Mediacy Articles - Volume 17, No. 1
Rambo: Muscles rippling, sweat band rippling in the breeze, he stands triumphant, towering over a landscape littered with the corpses of his nefarious enemies. Once the principal avatar of mindless film violence, at least in the minds of those who argue about it, Rambo recently seems to have faded away with the rest of the old soldiers: we hardly hear about him any more.

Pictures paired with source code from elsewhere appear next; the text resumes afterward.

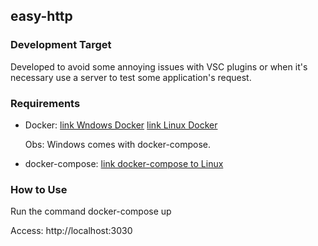 <h2>easy-http</h2>
<div>
  <h3>Development Target</h3>
  <p>Developed to avoid some annoying issues with VSC plugins or when it's necessary use a server to test some application's request.</p>
</div>
<div>
  <h3>Requirements</h3>
  <ul>
    <li>Docker: 
      <a href="https://docs.docker.com/docker-for-windows/install/">link Wndows Docker</a>   
      <a href="https://docs.docker.com/engine/install/ubuntu/">link Linux Docker</a>
     <p>Obs: Windows comes with docker-compose.</p>
    </li>
  <li>docker-compose: <a href="https://docs.docker.com/compose/install/">link docker-compose to Linux</a></li>
  </ul>
</div>
<div>
  <h3>How to Use</h3>
  <p>Run the command docker-compose up</p>
  <p>Access: http://localhost:3030</p>
</div>
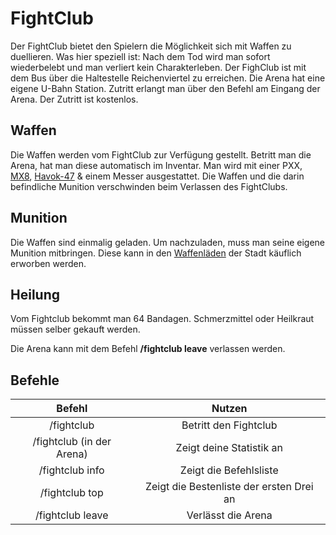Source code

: # FightClub 

Der FightClub bietet den Spielern die Möglichkeit sich mit Waffen zu duellieren. Was hier speziell ist: Nach dem Tod wird man sofort wiederbelebt und man verliert kein Charakterleben. Der FighClub ist mit dem Bus über die Haltestelle Reichenviertel zu erreichen. Die Arena hat eine eigene U-Bahn Station. Zutritt erlangt man über den Befehl am Eingang der Arena. Der Zutritt ist kostenlos.

## Waffen
Die Waffen werden vom FightClub zur Verfügung gestellt. Betritt man die Arena, hat man diese automatisch im Inventar. Man wird mit einer PXX, [MX8](../../pages/items/maschinenpistole.md), [Havok-47](../../pages/items/sturmgewehre.md) & einem Messer ausgestattet. Die Waffen und die darin befindliche Munition verschwinden beim Verlassen des FightClubs.

## Munition
Die Waffen sind einmalig geladen. Um nachzuladen, muss man seine eigene Munition mitbringen. Diese kann in den [Waffenläden](../../pages/biz/waffenladen.md) der Stadt käuflich erworben werden.

## Heilung
Vom Fightclub bekommt man 64 Bandagen. Schmerzmittel oder Heilkraut müssen selber gekauft werden.

Die Arena kann mit dem Befehl **/fightclub leave** verlassen werden.

## Befehle

| Befehl | Nutzen | 
|:-:|:-:|
| /fightclub | Betritt den Fightclub |
| /fightclub (in der Arena) | Zeigt deine Statistik an |
| /fightclub info | Zeigt die Befehlsliste |
| /fightclub top | Zeigt die Bestenliste der ersten Drei an |
| /fightclub leave | Verlässt die Arena |
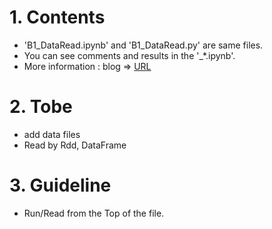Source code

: # 1. Contents 
* 'B1_DataRead.ipynb' and 'B1_DataRead.py' are same files.
* You can see comments and results in the '_*.ipynb'.
* More information : blog => [URL](https://blog.naver.com/fresh2816/222204624614)  


# 2. Tobe
* add data files
* Read by Rdd, DataFrame


# 3. Guideline
* Run/Read from the Top of the file.
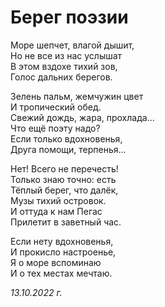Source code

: # Берег поэзии

Море шепчет, влагой дышит,  
Но не все из нас услышат  
В этом вздохе тихий зов,  
Голос дальних берегов.

Зелень пальм, жемчужин цвет  
И тропический обед.  
Свежий дождь, жара, прохлада...  
Что ещё поэту надо?  
Если только вдохновенья,  
Друга помощи, терпенья...

Нет! Всего не перечесть!  
Только знаю точно: есть  
Тёплый берег, что далёк,  
Музы тихий островок.  
И оттуда к нам Пегас  
Прилетит в заветный час.

Если нету вдохновенья,  
И прокисло настроенье,  
Я о море вспоминаю  
И о тех местах мечтаю.

*13.10.2022 г.*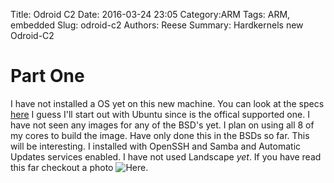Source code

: Title: Odroid C2
Date: 2016-03-24 23:05
Category:ARM
Tags: ARM, embedded
Slug: odroid-c2
Authors: Reese
Summary: Hardkernels new Odroid-C2

<h1>Part One</h1>

I have not installed a OS yet on this new machine. You can look at the specs [here](http://www.hardkernel.com/main/products/prdt_info.php) I guess I'll start out with Ubuntu since is the offical supported one. I have not seen any images for any of the BSD's yet. I plan on using all 8 of my cores to build the image. Have only done this in the BSDs so far. This will be interesting. I installed with OpenSSH and Samba and Automatic Updates services enabled. I have not used Landscape *yet*. If you have read this far checkout a photo ![Here](../odroidc2.jpg).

Therefore, now that the blood has cooled a little, so to speak, it might be useful to revisit the character, at least as he appeared in his first film. First Blood, directed by Ted Kotcheff and released in 1982 was, of course followed by its infamous sequels, Rambo: First Blood, Part II in 1985 and Rambo III, in 1988. Rambo’s rep as the epitome of macho male aggression, stems primarily from his exaggerated exploits and high body counts in the sequels, but in fact, the character as originally drawn, is the farthest thing from the mindless mayhem machine we think we remember. Who cares, you say? Given the character’s massive (if ephemeral) cultural impact, the distinction is moot, you say? Well, given recent events in this country, Rambo, in his original incarnation, suddenly has something important to say again; something that will be surprising to many. Let us briefly go back to First Blood then, and re-evaluate the character.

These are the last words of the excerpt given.